The 2008–09 Croatian First Football League (officially known as the T-Com Prva HNL for sponsorship reasons) was the eighteenth season of the Croatian First Football League, the national championship for men's association football teams in Croatia, since its establishment in 1992. It started on 27 July 2008 and ended on 31 May 2009. Dinamo Zagreb were the defending champions, having won their twelfth championship title the previous season, and they defended the title again, after a win against Slaven Belupo on 17 May 2009.

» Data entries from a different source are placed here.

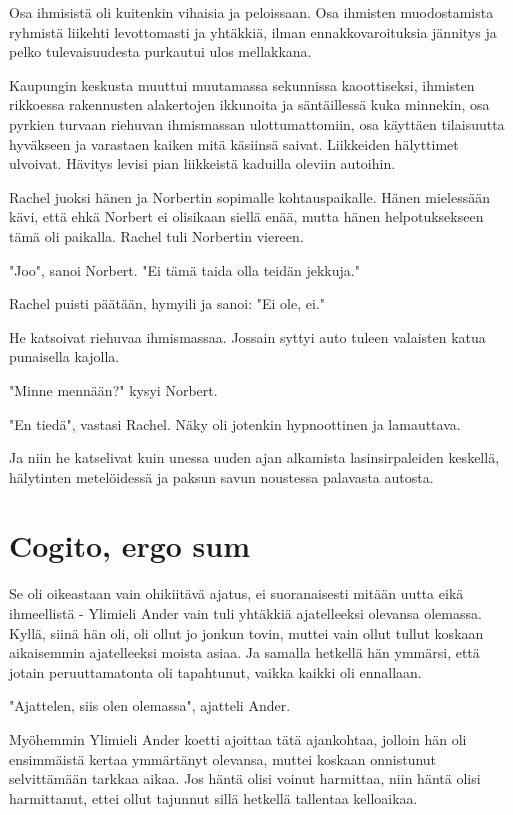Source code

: Osa ihmisistä oli kuitenkin vihaisia ja peloissaan. Osa ihmisten muodostamista ryhmistä liikehti levottomasti ja yhtäkkiä, ilman ennakkovaroituksia jännitys ja pelko tulevaisuudesta purkautui ulos mellakkana.


Kaupungin keskusta muuttui muutamassa sekunnissa kaoottiseksi, ihmisten rikkoessa rakennusten alakertojen ikkunoita ja säntäillessä kuka minnekin, osa pyrkien turvaan riehuvan ihmismassan ulottumattomiin, osa käyttäen tilaisuutta hyväkseen ja varastaen kaiken mitä käsiinsä saivat. Liikkeiden hälyttimet ulvoivat. Hävitys levisi pian liikkeistä kaduilla oleviin autoihin.


Rachel juoksi hänen ja Norbertin sopimalle kohtauspaikalle. Hänen mielessään kävi, että ehkä Norbert ei olisikaan siellä enää, mutta hänen helpotuksekseen tämä oli paikalla. Rachel tuli Norbertin viereen.


"Joo", sanoi Norbert. "Ei tämä taida olla teidän jekkuja."


Rachel puisti päätään, hymyili ja sanoi: "Ei ole, ei."


He katsoivat riehuvaa ihmismassaa. Jossain syttyi auto tuleen valaisten katua punaisella kajolla.


"Minne mennään?" kysyi Norbert.


"En tiedä", vastasi Rachel. Näky oli jotenkin hypnoottinen ja lamauttava.


Ja niin he katselivat kuin unessa uuden ajan alkamista lasinsirpaleiden keskellä, hälytinten metelöidessä ja paksun savun noustessa palavasta autosta.






\chapter{Cogito, ergo sum}Se oli oikeastaan vain ohikiitävä ajatus, ei suoranaisesti mitään uutta eikä ihmeellistä - Ylimieli Ander vain tuli yhtäkkiä ajatelleeksi olevansa olemassa. Kyllä, siinä hän oli, oli ollut jo jonkun tovin, muttei vain ollut tullut koskaan aikaisemmin ajatelleeksi moista asiaa. Ja samalla hetkellä hän ymmärsi, että jotain peruuttamatonta oli tapahtunut, vaikka kaikki oli ennallaan.


"Ajattelen, siis olen olemassa", ajatteli Ander.


Myöhemmin Ylimieli Ander koetti ajoittaa tätä ajankohtaa, jolloin hän oli ensimmäistä kertaa ymmärtänyt olevansa, muttei koskaan onnistunut selvittämään tarkkaa aikaa. Jos häntä olisi voinut harmittaa, niin häntä olisi harmittanut, ettei ollut tajunnut sillä hetkellä tallentaa kelloaikaa.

== Promotion and relegation ==
Međimurje were automatically relegated to Druga HNL as they finished last in the previous season, while Croatia Sesvete were automatically promoted from Druga HNL after winning the 2007–08 title. In a two-legged playoff between Inter Zaprešić and Hrvatski dragovoljac, the former kept their Prva HNL status by beating Hrvatski dragovoljac with 2–0 on aggregate (2–0, 0–0).

== League expansion ==
In June 2007 Igor Štimac, president of Association of Prva HNL clubs, proposed a future expansion of Prva HNL from 12 to 16 clubs, starting from 2008–09 season. However, although a majority of club representatives supported that proposal, no strict agreement or final decision was made. On HNS meeting in late August 2007 it was decided to postpone the decision for late 2007 or even 2008 and that the expansion would not be possible before the 2009–10 season.

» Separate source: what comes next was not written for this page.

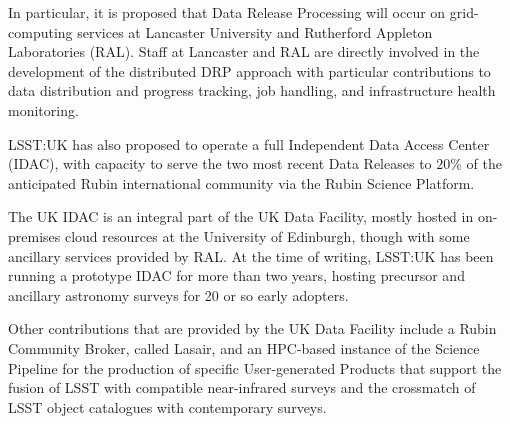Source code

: In particular, it is proposed that Data Release Processing will occur on grid-computing services at Lancaster University and Rutherford Appleton Laboratories (RAL). Staff at Lancaster and RAL are directly involved in the development of the distributed DRP approach with particular contributions to data distribution and progress tracking, job handling, and infrastructure health monitoring.

LSST:UK has also proposed to operate a full Independent Data Access Center (IDAC), with capacity to serve the two most recent Data Releases to $20\%$ of the anticipated Rubin international community via the Rubin Science Platform.

The UK IDAC is an integral part of the UK Data Facility, mostly hosted in on-premises cloud resources at the University of Edinburgh, though with some ancillary services provided by RAL. At the time of writing, LSST:UK has been running a prototype IDAC for more than two years, hosting precursor and ancillary astronomy surveys for 20 or so early adopters.

Other contributions that are provided by the UK Data Facility include a Rubin Community Broker, called Lasair, and an HPC-based instance of the Science Pipeline for the production of specific User-generated Products that support the fusion of LSST with compatible near-infrared surveys and the crossmatch of LSST object catalogues with contemporary surveys.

For more than a year nothing explicit was stated on that matter. Finally, on a regular HNS meeting in February 2009 HNS Secretary Zorislav Srebrić stated that club licensing would decide whether the 2009–10 season would feature 12 or 16 teams. Theoretically, if only 15 teams obtained Prva HNL license, league would have featured 12 teams. The deadline for submitting the license was 1 May 2009. On 8 May 2009 HNS declared that all 19 clubs that applied for the license were awarded with it and would be in possibility to enter the league in 2009–10, now expanded to 16 clubs. Also, on 26 May 2009 HNS received official confirmations from all 19 clubs in which they expressed their will to compete in next year's Prva HNL, what means that none of the clubs would withdraw from the league. However, despite their guarantee to compete in Prva HNL, Slavonac eventually withdrew although they finished fourth and earned direct access to 2009–10 Prva HNL. Their place was taken by Međimurje while sixth-placed Hrvatski Dragovoljac competed in a relegation play-offs.

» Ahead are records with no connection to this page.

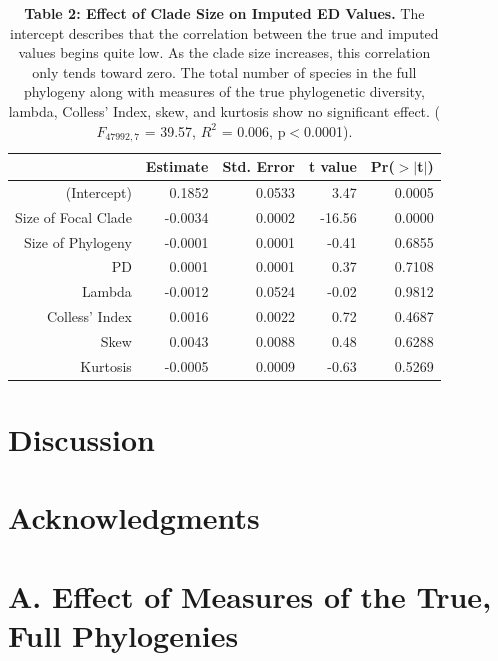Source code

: \documentclass[12pt,english]{article}
\begin{document}
\begin{table}[ht] 
\centering
\begin{tabular}{rrrrr}
  \hline
  & Estimate & Std. Error & t value & Pr($>$$|$t$|$) \\
   \hline
 (Intercept) & 0.1852 & 0.0533 & 3.47 & 0.0005 \\
   Size of Focal Clade& -0.0034 & 0.0002 & -16.56 & 0.0000 \\
   Size of Phylogeny& -0.0001 & 0.0001 & -0.41 & 0.6855 \\
   PD & 0.0001 & 0.0001 & 0.37 & 0.7108 \\
   Lambda & -0.0012 & 0.0524 & -0.02 & 0.9812 \\
   Colless' Index & 0.0016 & 0.0022 & 0.72 & 0.4687 \\
   Skew & 0.0043 & 0.0088 & 0.48 & 0.6288 \\
   Kurtosis & -0.0005 & 0.0009 & -0.63 & 0.5269 \\
   \hline
   \hline
\end{tabular}
\caption*{\textbf{Table 2: Effect of Clade Size on Imputed ED Values.} The 
intercept describes that the correlation between the true and imputed values 
begins quite low. As the clade size increases, this correlation only tends
toward zero. The total number of species in the full phylogeny along with 
measures of the true phylogenetic diversity, lambda, Colless' Index, skew, and kurtosis
show no significant effect. ($F_{47992, 7}$ = 39.57, $R^{2}$ = 0.006, p$<$0.0001).}
\label{imputationModel}
\end{table}

\clearpage
\section*{Discussion}

\section*{Acknowledgments}

\clearpage
\printbibliography

\clearpage
\appendix
\section*{A. Effect of Measures of the True, Full Phylogenies}
\end{document}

== Stadiums and locations ==
After the death of Hrvoje Ćustić during a game played at Zadar's Stanovi Stadium in March 2008, it was decided that the stadia for the 2008–09 season would have to pass a closer inspection to be deemed fit for first-league football. Since only 9 stadia managed to meet the requirements and obtain first-league license from the Croatian Football Federation, it was announced in May 2008 that some of the teams (Cibalia, Croatia Sesvete, Zadar and NK Zagreb) would have to share stadia and temporarily play their home games at other venues. Just before Round 1 kicked off, Cibalia managed to bring their stadium to standard, and in August, just before round 5, Zadar secured the licence to play their games at Stanovi Stadium.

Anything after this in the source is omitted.